> Task instructions
Every entry is to be copied exactly as written, and the pictures are to be skipped.

BEGIN

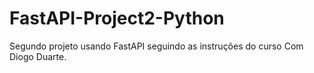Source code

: # FastAPI-Project2-Python
Segundo projeto usando FastAPI seguindo as instruções do curso Com Diogo Duarte.
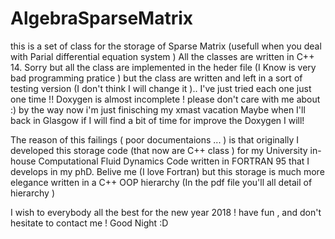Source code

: # AlgebraSparseMatrix

this is a set of class for the storage of Sparse Matrix (usefull when you deal with Parial differential equation system ) All the classes are written in C++ 14. Sorry but all the class are implemented in the heder file 
(I Know is very bad programming pratice ) but the class are written and left in a sort of testing version (I don't think I will change it ).. I've just tried each one just one time !!
Doxygen is almost incomplete ! please don't care with me about :) by the way now i'm just finisching my xmast vacation Maybe when I'll back in Glasgow if I will find a bit of time for improve the Doxygen I will!

The reason of this failings ( poor documentaions ... )  is that originally I developed this storage code (that now are C++ class ) for my University in-house Computational Fluid Dynamics Code written 
in FORTRAN 95 that I develops in my phD. 
Belive me (I love Fortran) but this storage is much more elegance written in a C++ OOP hierarchy (In the pdf file you'll all detail of hierarchy )



I wish to everybody all the best for the new year 2018 ! have fun , and don't hesitate to contact me ! 
Good Night :D
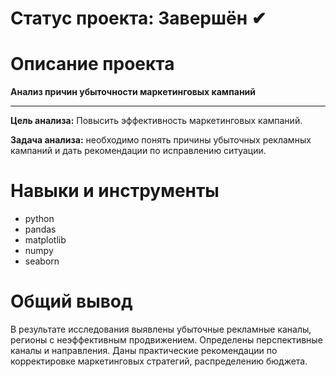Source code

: # Статус проекта: Завершён ✔

# Описание проекта

**Анализ причин убыточности маркетинговых кампаний**
_______________________________________________________________________________________________________________________________________________________________________________________________


**Цель анализа:** Повысить эффективность маркетинговых кампаний.

**Задача анализа:** необходимо понять причины убыточных рекламных кампаний и дать рекомендации по исправлению ситуации.

# Навыки и инструменты
* python
* pandas
* matplotlib
* numpy
* seaborn

# Общий вывод
В результате исследования выявлены убыточные рекламные каналы, регионы с неэффективным продвижением. 
Определены перспективные каналы и направления.
Даны практические рекомендации по корректировке маркетинговых стратегий, распределению бюджета.

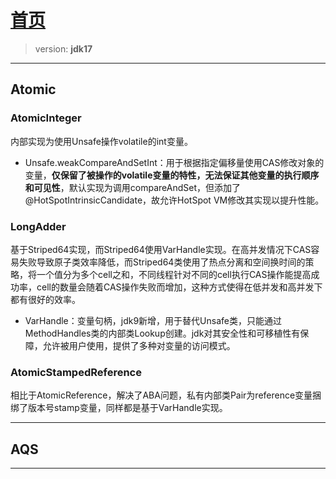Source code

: # [首页](/blog/)

> version: **jdk17**

***
## Atomic

### AtomicInteger

内部实现为使用Unsafe操作volatile的int变量。

- Unsafe.weakCompareAndSetInt：用于根据指定偏移量使用CAS修改对象的变量，**仅保留了被操作的volatile变量的特性，无法保证其他变量的执行顺序和可见性**，默认实现为调用compareAndSet，但添加了@HotSpotIntrinsicCandidate，故允许HotSpot VM修改其实现以提升性能。

### LongAdder 
基于Striped64实现，而Striped64使用VarHandle实现。在高并发情况下CAS容易失败导致原子类效率降低，而Striped64类使用了热点分离和空间换时间的策略，将一个值分为多个cell之和，不同线程针对不同的cell执行CAS操作能提高成功率，cell的数量会随着CAS操作失败而增加，这种方式使得在低并发和高并发下都有很好的效率。

- VarHandle：变量句柄，jdk9新增，用于替代Unsafe类，只能通过MethodHandles类的内部类Lookup创建。jdk对其安全性和可移植性有保障，允许被用户使用，提供了多种对变量的访问模式。

### AtomicStampedReference
相比于AtomicReference，解决了ABA问题，私有内部类Pair为reference变量捆绑了版本号stamp变量，同样都是基于VarHandle实现。

***

## AQS

***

END

> Response to this task
Source code

: # FastAPI-Project2-Python
Segundo projeto usando FastAPI seguindo as instruções do curso Com Diogo Duarte.
Source code

: # AlgebraSparseMatrix

this is a set of class for the storage of Sparse Matrix (usefull when you deal with Parial differential equation system ) All the classes are written in C++ 14. Sorry but all the class are implemented in the heder file 
(I Know is very bad programming pratice ) but the class are written and left in a sort of testing version (I don't think I will change it ).. I've just tried each one just one time !!
Doxygen is almost incomplete ! please don't care with me about :) by the way now i'm just finisching my xmast vacation Maybe when I'll back in Glasgow if I will find a bit of time for improve the Doxygen I will!

The reason of this failings ( poor documentaions ... )  is that originally I developed this storage code (that now are C++ class ) for my University in-house Computational Fluid Dynamics Code written 
in FORTRAN 95 that I develops in my phD. 
Belive me (I love Fortran) but this storage is much more elegance written in a C++ OOP hierarchy (In the pdf file you'll all detail of hierarchy )



I wish to everybody all the best for the new year 2018 ! have fun , and don't hesitate to contact me ! 
Good Night :D
Source code

: # Статус проекта: Завершён ✔

# Описание проекта

**Анализ причин убыточности маркетинговых кампаний**
_______________________________________________________________________________________________________________________________________________________________________________________________


**Цель анализа:** Повысить эффективность маркетинговых кампаний.

**Задача анализа:** необходимо понять причины убыточных рекламных кампаний и дать рекомендации по исправлению ситуации.

# Навыки и инструменты
* python
* pandas
* matplotlib
* numpy
* seaborn

# Общий вывод
В результате исследования выявлены убыточные рекламные каналы, регионы с неэффективным продвижением. 
Определены перспективные каналы и направления.
Даны практические рекомендации по корректировке маркетинговых стратегий, распределению бюджета.

Source code

: # [首页](/blog/)

> version: **jdk17**

***
## Atomic

### AtomicInteger

内部实现为使用Unsafe操作volatile的int变量。

- Unsafe.weakCompareAndSetInt：用于根据指定偏移量使用CAS修改对象的变量，**仅保留了被操作的volatile变量的特性，无法保证其他变量的执行顺序和可见性**，默认实现为调用compareAndSet，但添加了@HotSpotIntrinsicCandidate，故允许HotSpot VM修改其实现以提升性能。

### LongAdder 
基于Striped64实现，而Striped64使用VarHandle实现。在高并发情况下CAS容易失败导致原子类效率降低，而Striped64类使用了热点分离和空间换时间的策略，将一个值分为多个cell之和，不同线程针对不同的cell执行CAS操作能提高成功率，cell的数量会随着CAS操作失败而增加，这种方式使得在低并发和高并发下都有很好的效率。

- VarHandle：变量句柄，jdk9新增，用于替代Unsafe类，只能通过MethodHandles类的内部类Lookup创建。jdk对其安全性和可移植性有保障，允许被用户使用，提供了多种对变量的访问模式。

### AtomicStampedReference
相比于AtomicReference，解决了ABA问题，私有内部类Pair为reference变量捆绑了版本号stamp变量，同样都是基于VarHandle实现。

***

## AQS

***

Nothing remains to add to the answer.